Sun speaks before eating a conceptual artwork—a banana stuck to a wall with duct tape, for which he had paid $6.2 million, in Hong Kong, November 29, 2024.Peter Parks/AFP via Getty Images
This story was originally published on Judd Legum’s Substack, Popular Information, to which you can subscribe here.
In December, Popular Information reported that Chinese crypto entrepreneur Justin Sun purchased $30 million in crypto tokens from World Liberty Financial (WLF), a new venture backed by President Donald Trump and his family. Sun’s purchase resulted in a cash windfall for Trump. On Wednesday, the Securities and Exchange Commission (SEC) and Sun sent a joint letter to a federal judge, asking for a stay of Sun’s case. Today, the judge granted the SEC’s request.
In March 2023, the SEC charged Sun and three of his companies, accusing him of marketing unregistered securities and “fraudulently manipulating the secondary market” for a crypto token. The SEC accused Sun of wash trading, which involves buying and selling a token quickly to fraudulently manufacture artificial interest. Sun was also charged with paying celebrities, including Lindsay Lohan, Jake Paul, and Soulja Boy, for endorsing his crypto “without disclosing their compensation,” which violates federal law.

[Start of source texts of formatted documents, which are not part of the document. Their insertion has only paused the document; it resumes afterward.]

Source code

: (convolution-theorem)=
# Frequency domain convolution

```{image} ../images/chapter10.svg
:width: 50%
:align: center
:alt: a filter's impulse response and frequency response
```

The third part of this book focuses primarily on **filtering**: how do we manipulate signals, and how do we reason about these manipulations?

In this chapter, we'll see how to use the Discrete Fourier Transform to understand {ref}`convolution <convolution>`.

A few weeks after Trump won the 2024 presidential election, Sun publicly announced that he had become WLF’s largest investor, buying $30 million of its tokens. Sun added that his company, TRON, was “committed to making America great again.”
Sun’s purchase put millions in Trump’s pocket. WLF was entitled to “$30 million of initial net protocol revenue” in a reserve “to cover operating expenses, indemnities, and obligations.” After the reserve was met, a company owned by Trump would receive “75% of the net protocol revenues.” Sun’s purchase covered the entire reserve. As of December 1, this amounted to $18 million for Trump—75 percent of the revenues of all other tokens sold at the time. Sun also joined WLF as an advisor. While the purchase benefited Trump, WLF tokens are essentially worthless for Sun, as they are non-transferable and locked indefinitely.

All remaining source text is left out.